Multiomics integration strategies typically fall into two categories: knowledge-driven and data-driven methods. Knowledge-driven approaches leverage existing biological databases and prior knowledge to map relationships among molecular features.^4^ In contrast, data-driven approaches identify correlations and shared patterns among multiomics data sets or seemingly uncorrelated multiomics features for accurate disease classification. Recently, deep learning models have demonstrated promise in integrative analysis of multiomics data. For example, MoGCN and MOGONET leverage graph convolutional networks for multiomics integration.^5,6^ Also, DeepLIFT, employs meta-learning for interpretable multiomics analysis and pathway enrichment.^7^ Other deep learning models such as DeePathNet, Pathformer, and MoGCN have demonstrated promise in disease classification and pathway-level interpretation.^6,8,9^ These methods collectively enhance the ability to uncover complex biological insights by integrating diverse omics layers across molecular, cellular, and pathway levels. As multiomics data continue to grow, such integrative and interpretable models will be essential for advancing precision medicine and biomarker discovery.

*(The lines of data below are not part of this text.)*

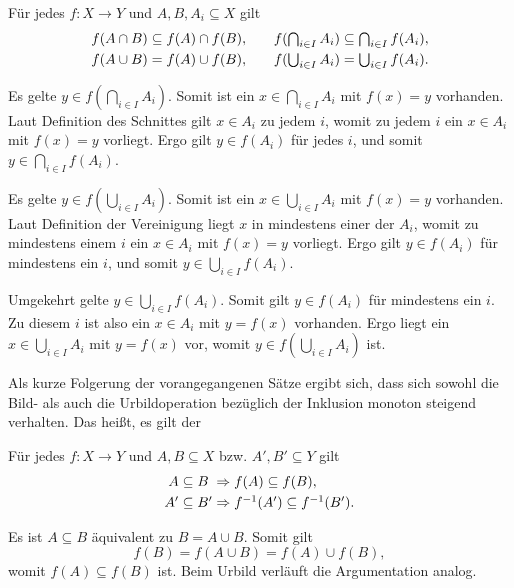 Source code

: \begin{Satz}
Für jedes $f\colon X\to Y$ und $A,B,A_i\subseteq X$ gilt
\[\begin{array}{@{}l@{\;}c@{\;}l@{\qquad}l@{\;}c@{\;}l@{}}
f(A\cap B) &\subseteq& f(A)\cap f(B), & f(\bigcap_{i\in I} A_i)&\subseteq&\bigcap_{i\in I} f(A_i),\\[3pt]
f(A\cup B) &=& f(A)\cup f(B), & f(\bigcup_{i\in I} A_i) &=& \bigcup_{i\in I} f(A_i).
\end{array}\]
\end{Satz}
\begin{Beweis}
Es gelte $y\in f(\bigcap_{i\in I} A_i)$. Somit ist ein
$x\in\bigcap_{i\in I}A_i$ mit $f(x)=y$ vorhanden. Laut Definition
des Schnittes gilt $x\in A_i$ zu jedem $i$, womit zu jedem $i$ ein
$x\in A_i$ mit $f(x)=y$ vorliegt. Ergo gilt $y\in f(A_i)$ für jedes $i$,
und somit $y\in\bigcap_{i\in I} f(A_i)$.

Es gelte $y\in f(\bigcup_{i\in I} A_i)$. Somit ist ein $x\in\bigcup_{i\in I}A_i$
mit $f(x)=y$ vorhanden. Laut Definition der Vereinigung liegt $x$ in
mindestens einer der $A_i$, womit zu mindestens einem $i$ ein $x\in A_i$
mit $f(x)=y$ vorliegt. Ergo gilt $y\in f(A_i)$ für mindestens ein
$i$, und somit $y\in\bigcup_{i\in I} f(A_i)$.

Umgekehrt gelte $y\in\bigcup_{i\in I} f(A_i)$. Somit gilt $y\in f(A_i)$
für mindestens ein $i$. Zu diesem $i$ ist also ein $x\in A_i$ mit
$y=f(x)$ vorhanden. Ergo liegt ein $x\in\bigcup_{i\in I} A_i$ mit
$y=f(x)$ vor, womit $y\in f(\bigcup_{i\in I} A_i)$ ist.\,\qedsymbol
\end{Beweis}

\noindent
Als kurze Folgerung der vorangegangenen Sätze ergibt sich, dass sich
sowohl die Bild- als auch die Urbildoperation bezüglich der Inklusion
monoton steigend verhalten. Das heißt, es gilt der
\begin{Satz}
Für jedes $f\colon X\to Y$ und $A,B\subseteq X$ bzw. $A',B'\subseteq Y$ gilt
\[\begin{array}{@{}r@{\;}c@{\;}l@{\;}l@{}}
A &\subseteq& B &\cond f(A)\subseteq f(B),\\[3pt]
A' &\subseteq& B' &\cond f^{-1}(A')\subseteq f^{-1}(B').
\end{array}\]
\end{Satz}
\begin{Beweis}
Es ist $A\subseteq B$ äquivalent zu $B = A\cup B$. Somit gilt
\[f(B) = f(A\cup B) = f(A)\cup f(B),\]
womit $f(A)\subseteq f(B)$ ist. Beim Urbild verläuft
die Argumentation analog.\,\qedsymbol
\end{Beweis}

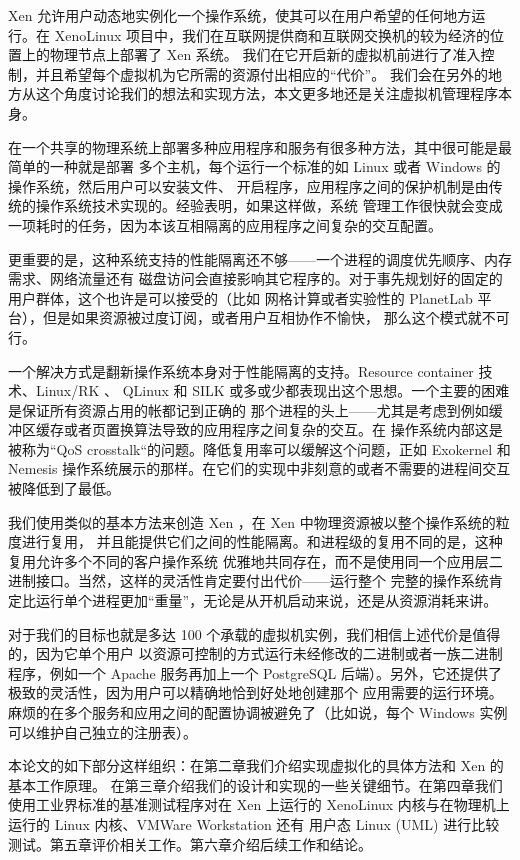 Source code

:Xen 允许用户动态地实例化一个操作系统，使其可以在用户希望的任何地方运行。在 XenoLinux
项目中，我们在互联网提供商和互联网交换机的较为经济的位置上的物理节点上部署了 Xen 系统。
我们在它开启新的虚拟机前进行了准入控制，并且希望每个虚拟机为它所需的资源付出相应的“代价”。
我们会在另外的地方从这个角度讨论我们的想法和实现方法，本文更多地还是关注虚拟机管理程序本身。

在一个共享的物理系统上部署多种应用程序和服务有很多种方法，其中很可能是最简单的一种就是部署
多个主机，每个运行一个标准的如 Linux 或者 Windows 的操作系统，然后用户可以安装文件、
开启程序，应用程序之间的保护机制是由传统的操作系统技术实现的。经验表明，如果这样做，系统
管理工作很快就会变成一项耗时的任务，因为本该互相隔离的应用程序之间复杂的交互配置。

更重要的是，这种系统支持的性能隔离还不够——一个进程的调度优先顺序、内存需求、网络流量还有
磁盘访问会直接影响其它程序的。对于事先规划好的固定的用户群体，这个也许是可以接受的（比如
网格计算或者实验性的 PlanetLab 平台），但是如果资源被过度订阅，或者用户互相协作不愉快，
那么这个模式就不可行。

一个解决方式是翻新操作系统本身对于性能隔离的支持。Resource container 技术、Linux/RK 、
QLinux 和 SILK 或多或少都表现出这个思想。一个主要的困难是保证所有资源占用的帐都记到正确的
那个进程的头上——尤其是考虑到例如缓冲区缓存或者页置换算法导致的应用程序之间复杂的交互。在
操作系统内部这是被称为“QoS crosstalk“的问题。降低复用率可以缓解这个问题，正如 Exokernel
和 Nemesis 操作系统展示的那样。在它们的实现中非刻意的或者不需要的进程间交互被降低到了最低。

我们使用类似的基本方法来创造 Xen ，在 Xen 中物理资源被以整个操作系统的粒度进行复用，
并且能提供它们之间的性能隔离。和进程级的复用不同的是，这种复用允许多个不同的客户操作系统
优雅地共同存在，而不是使用同一个应用层二进制接口。当然，这样的灵活性肯定要付出代价——运行整个
完整的操作系统肯定比运行单个进程更加“重量”，无论是从开机启动来说，还是从资源消耗来讲。

对于我们的目标也就是多达 100 个承载的虚拟机实例，我们相信上述代价是值得的，因为它单个用户
以资源可控制的方式运行未经修改的二进制或者一族二进制程序，例如一个 Apache 服务再加上一个
PostgreSQL 后端）。另外，它还提供了极致的灵活性，因为用户可以精确地恰到好处地创建那个
应用需要的运行环境。麻烦的在多个服务和应用之间的配置协调被避免了（比如说，每个 Windows 实例
可以维护自己独立的注册表）。

本论文的如下部分这样组织：在第二章我们介绍实现虚拟化的具体方法和 Xen 的基本工作原理。
在第三章介绍我们的设计和实现的一些关键细节。在第四章我们使用工业界标准的基准测试程序对在
Xen 上运行的 XenoLinux 内核与在物理机上运行的 Linux 内核、VMWare Workstation 还有
用户态 Linux (UML) 进行比较测试。第五章评价相关工作。第六章介绍后续工作和结论。

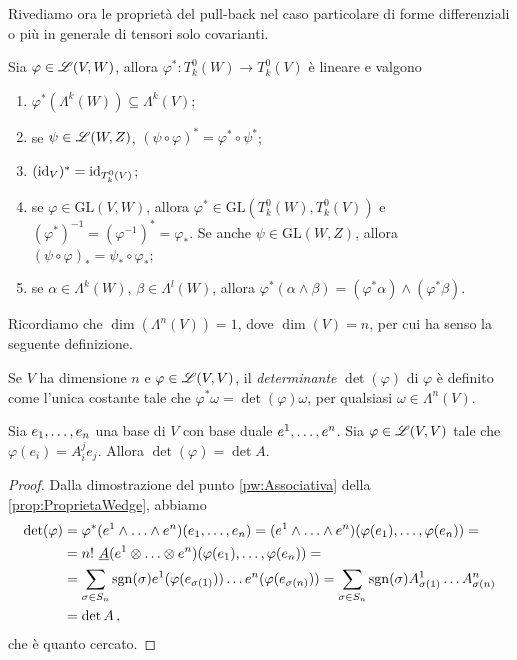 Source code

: Rivediamo ora le proprietà del pull-back nel caso particolare di forme differenziali o più in generale di tensori solo covarianti.
\begin{proposition} \label{prop:PullBackForme}
	Sia $\varphi\in\Lin(V,W)$, allora $\varphi^* : T^0_k(W) \to T^0_k(V)$ è lineare e valgono 
	\begin{enumerate}
		\item $\varphi^*(\Lambda^k(W)) \subseteq \Lambda^k(V)$;
		\item se $\psi\in\Lin(W,Z)$, $(\psi\circ\varphi)^* = \varphi^* \circ \psi^*$; \label{pbf:Composizione}
		\item $(\id_V)^* = \id_{T^0_k(V)}$;
		\item se $\varphi\in \mathrm{GL}(V,W)$, allora $\varphi^*\in \mathrm{GL}(T^0_k(W), T^0_k(V))$ e $(\varphi^*)^{-1} = (\varphi^{-1})^* = \varphi_*$. %
		Se anche $\psi\in\mathrm{GL}(W,Z)$, allora $(\psi\circ\varphi)_* = \psi_*\circ \varphi_*$;
		\item se $\alpha\in\Lambda^k(W)$, $\beta\in\Lambda^l(W)$, allora $\varphi^*(\alpha\wedge\beta) = (\varphi^*\alpha) \wedge (\varphi^*\beta)$.
	\end{enumerate}
\end{proposition}

Ricordiamo che $\dim(\Lambda^n(V)) = 1$, dove $\dim(V)=n$, per cui ha senso la seguente definizione.
\begin{definition} 
	Se $V$ ha dimensione $n$ e $\varphi\in\Lin(V,V)$, il \emph{determinante} $\det(\varphi)$ di $\varphi$ è definito come l'unica costante tale che $\varphi^*\omega = \det(\varphi) \omega$, per qualsiasi $\omega\in\Lambda^n(V)$.
\end{definition}

\begin{proposition} \label{prop:DeterminanteCoordinate}
	Sia $\seqb en,$ una base di $V$ con base duale $\seqa en,$. Sia $\varphi \in \Lin(V,V)$ tale che $\varphi(e_i) = A_i^je_j$.
	Allora $\det(\varphi) = \det A$.
\end{proposition}
\begin{proof}	
	Dalla dimostrazione del punto \ref{pw:Associativa} della \cref{prop:ProprietaWedge}, abbiamo
	\begin{align*}
		\det(\varphi) &=\varphi^*(\seqa en\wedge) (\seqb en,) = (\seqa en\wedge)(\varphi(e_1),\ldots, \varphi(e_n)) =\\
		&=n!\ \antisimm (\seqa en\otimes)(\varphi(e_1),\ldots,\varphi(e_n)) =\\
		&= \sum_{\sigma \in S_n} \sgn(\sigma) e^1(\varphi(e_{\sigma(1)})) \ldots e^n(\varphi(e_{\sigma(n)})) = \sum_{\sigma \in S_n} \sgn(\sigma) A^1_{\sigma(1)} \ldots A^n_{\sigma(n)}\\
		&=\det A
		\virgola
	\end{align*}
	che è quanto cercato.
\end{proof}

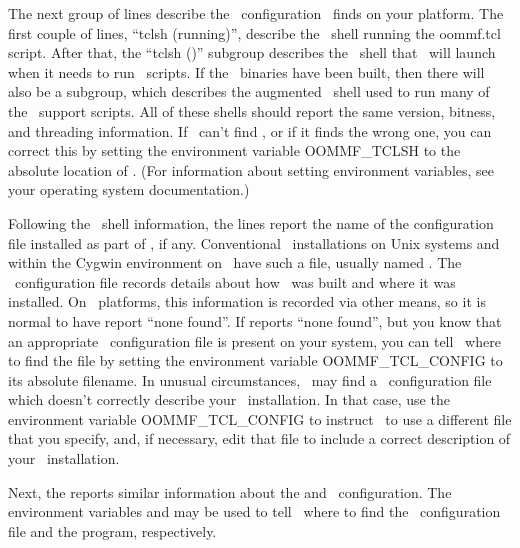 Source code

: The next group of lines describe the \Tcl\ configuration \OOMMF\ finds
on your platform.  The first couple of lines, ``tclsh (running)'',
describe the \Tcl\ shell running the oommf.tcl script.  After that, the
``tclsh (\OOMMF)'' subgroup describes the \Tcl\ shell that \OOMMF\ will
launch when it needs to run \Tcl\ scripts.  If the \OOMMF\ binaries
have been built, then there will also be a  subgroup, which
describes the augmented \Tcl\ shell used to run many of the
\OOMMF\ support scripts.  All of these shells should report the same
version, bitness, and threading information.  If \OOMMF\ can't find
, or if it finds the wrong one, you can correct this by
setting the environment variable
OOMMF\_TCLSH to the absolute
location of .  (For information about setting environment
variables, see your operating system documentation.)

Following the \Tcl\ shell information, the  lines
report the name of the configuration file installed as part of \Tcl, if
any.  Conventional \Tcl\ installations on Unix systems and within the
Cygwin environment on
\Windows\ have such a file, usually named .  The
\Tcl\ configuration file records details about how \Tcl\ was built and
where it was installed.  On \Windows\ platforms, this information is
recorded via other means, so
it is normal to have  report ``none found''.  If
 reports ``none found'', but you know that an
appropriate \Tcl\ configuration file is present on your system, you can
tell \OOMMF\ where to find the file by setting the environment variable
OOMMF\_TCL\_CONFIG to
its absolute filename.  In unusual circumstances, \OOMMF\ may find a
\Tcl\ configuration file which doesn't correctly describe your
\Tcl\ installation.  In that case, use the environment variable
OOMMF\_TCL\_CONFIG to instruct \OOMMF\ to use a different file that you
specify, and, if necessary, edit that file to include a correct
description of your \Tcl\ installation.

Next, the  reports similar information about the
 and \Tk\ configuration.  The environment variables
and  may be
used to tell \OOMMF\ where to find the \Tk\ configuration file and the
 program, respectively.

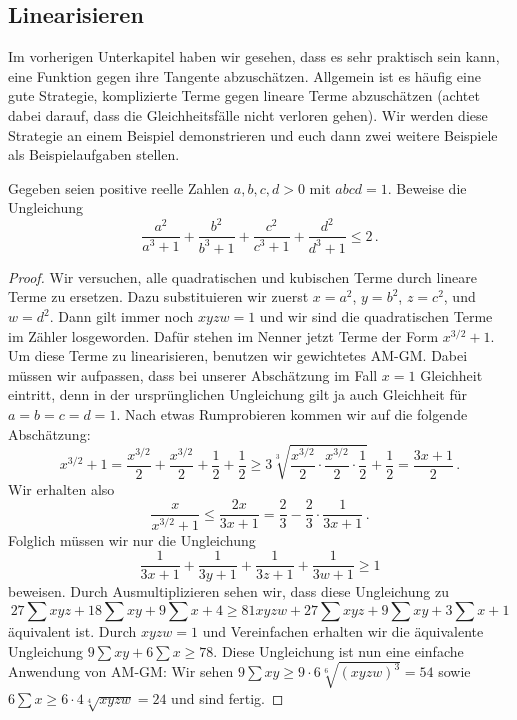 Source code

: \subsection*{Linearisieren}
Im vorherigen Unterkapitel haben wir gesehen, dass es sehr praktisch sein kann, eine Funktion gegen ihre Tangente abzuschätzen. Allgemein ist es häufig eine gute Strategie, komplizierte Terme gegen lineare Terme abzuschätzen (achtet dabei darauf, dass die Gleichheitsfälle nicht verloren gehen). Wir werden diese Strategie an einem Beispiel demonstrieren und euch dann zwei weitere Beispiele als Beispielaufgaben stellen.
\begin{aufgabe*}\label{aufgabe:AIMO2014}
	Gegeben seien positive reelle Zahlen $a,b,c,d>0$ mit $abcd=1$. Beweise die Ungleichung
	\begin{equation*}
		\frac{a^2}{a^3+1}+\frac{b^2}{b^3+1}+\frac{c^2}{c^3+1}+\frac{d^2}{d^3+1}\leqslant 2\,.
	\end{equation*}
\end{aufgabe*}
\begin{proof}
	Wir versuchen, alle quadratischen und kubischen Terme durch lineare Terme zu ersetzen. Dazu substituieren wir zuerst $x=a^2$, $y=b^2$, $z=c^2$, und $w=d^2$. Dann gilt immer noch $xyzw=1$ und wir sind die quadratischen Terme im Zähler losgeworden. Dafür stehen im Nenner jetzt Terme der Form $x^{3/2}+1$. Um diese Terme zu linearisieren, benutzen wir gewichtetes AM-GM. Dabei müssen wir aufpassen, dass bei unserer Abschätzung im Fall $x=1$ Gleichheit eintritt, denn in der ursprünglichen Ungleichung gilt ja auch Gleichheit für $a=b=c=d=1$. Nach etwas Rumprobieren kommen wir auf die folgende Abschätzung:
	\begin{equation*}
		x^{3/2}+1=\frac{x^{3/2}}2+\frac{x^{3/2}}2+\frac12+\frac12\geqslant 3\sqrt[3]{\frac{x^{3/2}}2\cdot \frac{x^{3/2}}2\cdot\frac12}+\frac12=\frac{3x+1}{2}\,.
	\end{equation*}
	Wir erhalten also
	\begin{equation*}
		\frac{x}{x^{3/2}+1}\leqslant \frac{2x}{3x+1}=\frac23-\frac23\cdot \frac{1}{3x+1}\,.
	\end{equation*}
	Folglich müssen wir nur die Ungleichung
	\begin{equation*}
		\frac1{3x+1}+\frac1{3y+1}+\frac1{3z+1}+\frac1{3w+1}\geqslant 1
	\end{equation*}
	beweisen. Durch Ausmultiplizieren sehen wir, dass diese Ungleichung zu
	\begin{equation*}
		27\sum xyz+18\sum xy+9\sum x+4\geqslant 81xyzw+27\sum xyz+9\sum xy+3\sum x+1
	\end{equation*}
	äquivalent ist. Durch $xyzw=1$ und Vereinfachen erhalten wir die äquivalente Ungleichung $9\sum xy+6\sum x\geqslant 78$. Diese Ungleichung ist nun eine einfache Anwendung von AM-GM: Wir sehen $9\sum xy\geqslant 9\cdot 6\sqrt[6]{(xyzw)^3}=54$ sowie $6\sum x\geqslant 6\cdot 4\sqrt[4]{xyzw}=24$ und sind fertig.
\end{proof}

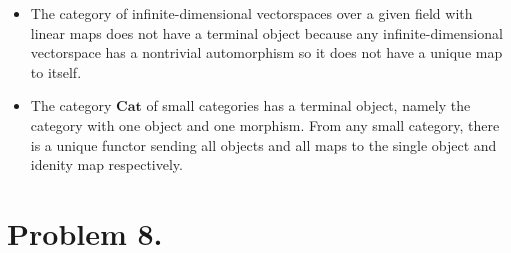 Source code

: \documentclass[12pt]{extarticle}
\begin{document}
\begin{enumerate}
\begin{itemize}
\item The category of infinite-dimensional vectorspaces over a given field with linear maps does not have a terminal object because any infinite-dimensional vectorspace has a nontrivial automorphism so it does not have a unique map to itself. 

\item The category $\mathbf{Cat}$ of small categories has a terminal object, namely the category with one object and one morphism. From any small category, there is a unique functor sending all objects and all maps to the single object and idenity map respectively.   

\end{itemize}

\end{enumerate}

\section*{Problem 8.}
\end{document}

In this study, we investigate machine learning approaches for integration of multiomics data we acquired by analysis of blood samples from HCC cases and patients with liver cirrhosis recruited in Egypt. The goal is to identify a panel of multiomics features that accurately differentiates HCC cases from high-risk population of patients with liver cirrhosis in Egypt.

MATERIALS AND METHODS

Study Cohort

Blood samples from 89 subjects (40 HCC cases and 49 patients with liver cirrhosis) recruited from the outpatient clinics and inpatient wards of Tanta University Hospital (Tanta, Egypt) were analyzed using untargeted and targeted proteomics, glycomics, and metabolomics.^10^ The study protocol was approved by the Tanta University ethics committee.^10–12^ Patient characteristics are summarized in Table 1. Blood was collected by peripheral venipuncture into 10 mL BD Vacutainer sterile vacuum tubes and immediately centrifuged at 1000×g for 10 min at room temperature. The supernatant was then transferred and centrifuged at 2500×g for 10 min at room temperature. Following aliquoting, serum and plasma samples were stored at −80 °C until analysis. Primary tubes and serum/plasma aliquots were labeled with anonymous code numbers without personal identifiers, and these codes were linked to clinical data in a password-protected database.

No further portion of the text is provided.